### Work request:
Reproduce the whole listing, keeping every character the same.

### Records to process:
_ _ _ _

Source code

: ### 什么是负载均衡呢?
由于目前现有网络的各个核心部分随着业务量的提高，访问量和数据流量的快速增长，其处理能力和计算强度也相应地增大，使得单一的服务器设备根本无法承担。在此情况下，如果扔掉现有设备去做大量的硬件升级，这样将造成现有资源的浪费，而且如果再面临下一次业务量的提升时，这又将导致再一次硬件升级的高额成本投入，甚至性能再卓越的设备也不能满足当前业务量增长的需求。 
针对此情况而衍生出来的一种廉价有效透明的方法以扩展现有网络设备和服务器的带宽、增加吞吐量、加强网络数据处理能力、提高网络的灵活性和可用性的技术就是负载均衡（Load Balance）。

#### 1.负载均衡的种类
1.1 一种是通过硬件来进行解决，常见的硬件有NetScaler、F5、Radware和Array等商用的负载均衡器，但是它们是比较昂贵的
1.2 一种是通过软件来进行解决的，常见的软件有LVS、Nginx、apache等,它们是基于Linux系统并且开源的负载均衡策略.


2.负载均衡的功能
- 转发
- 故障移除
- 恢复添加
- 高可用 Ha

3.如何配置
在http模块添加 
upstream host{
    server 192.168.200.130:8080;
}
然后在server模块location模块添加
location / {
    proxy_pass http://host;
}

_ _ _ _

### Your solution:
Source code

: ### 什么是负载均衡呢?
由于目前现有网络的各个核心部分随着业务量的提高，访问量和数据流量的快速增长，其处理能力和计算强度也相应地增大，使得单一的服务器设备根本无法承担。在此情况下，如果扔掉现有设备去做大量的硬件升级，这样将造成现有资源的浪费，而且如果再面临下一次业务量的提升时，这又将导致再一次硬件升级的高额成本投入，甚至性能再卓越的设备也不能满足当前业务量增长的需求。 
针对此情况而衍生出来的一种廉价有效透明的方法以扩展现有网络设备和服务器的带宽、增加吞吐量、加强网络数据处理能力、提高网络的灵活性和可用性的技术就是负载均衡（Load Balance）。

#### 1.负载均衡的种类
1.1 一种是通过硬件来进行解决，常见的硬件有NetScaler、F5、Radware和Array等商用的负载均衡器，但是它们是比较昂贵的
1.2 一种是通过软件来进行解决的，常见的软件有LVS、Nginx、apache等,它们是基于Linux系统并且开源的负载均衡策略.


2.负载均衡的功能
- 转发
- 故障移除
- 恢复添加
- 高可用 Ha

3.如何配置
在http模块添加 
upstream host{
    server 192.168.200.130:8080;
}
然后在server模块location模块添加
location / {
    proxy_pass http://host;
}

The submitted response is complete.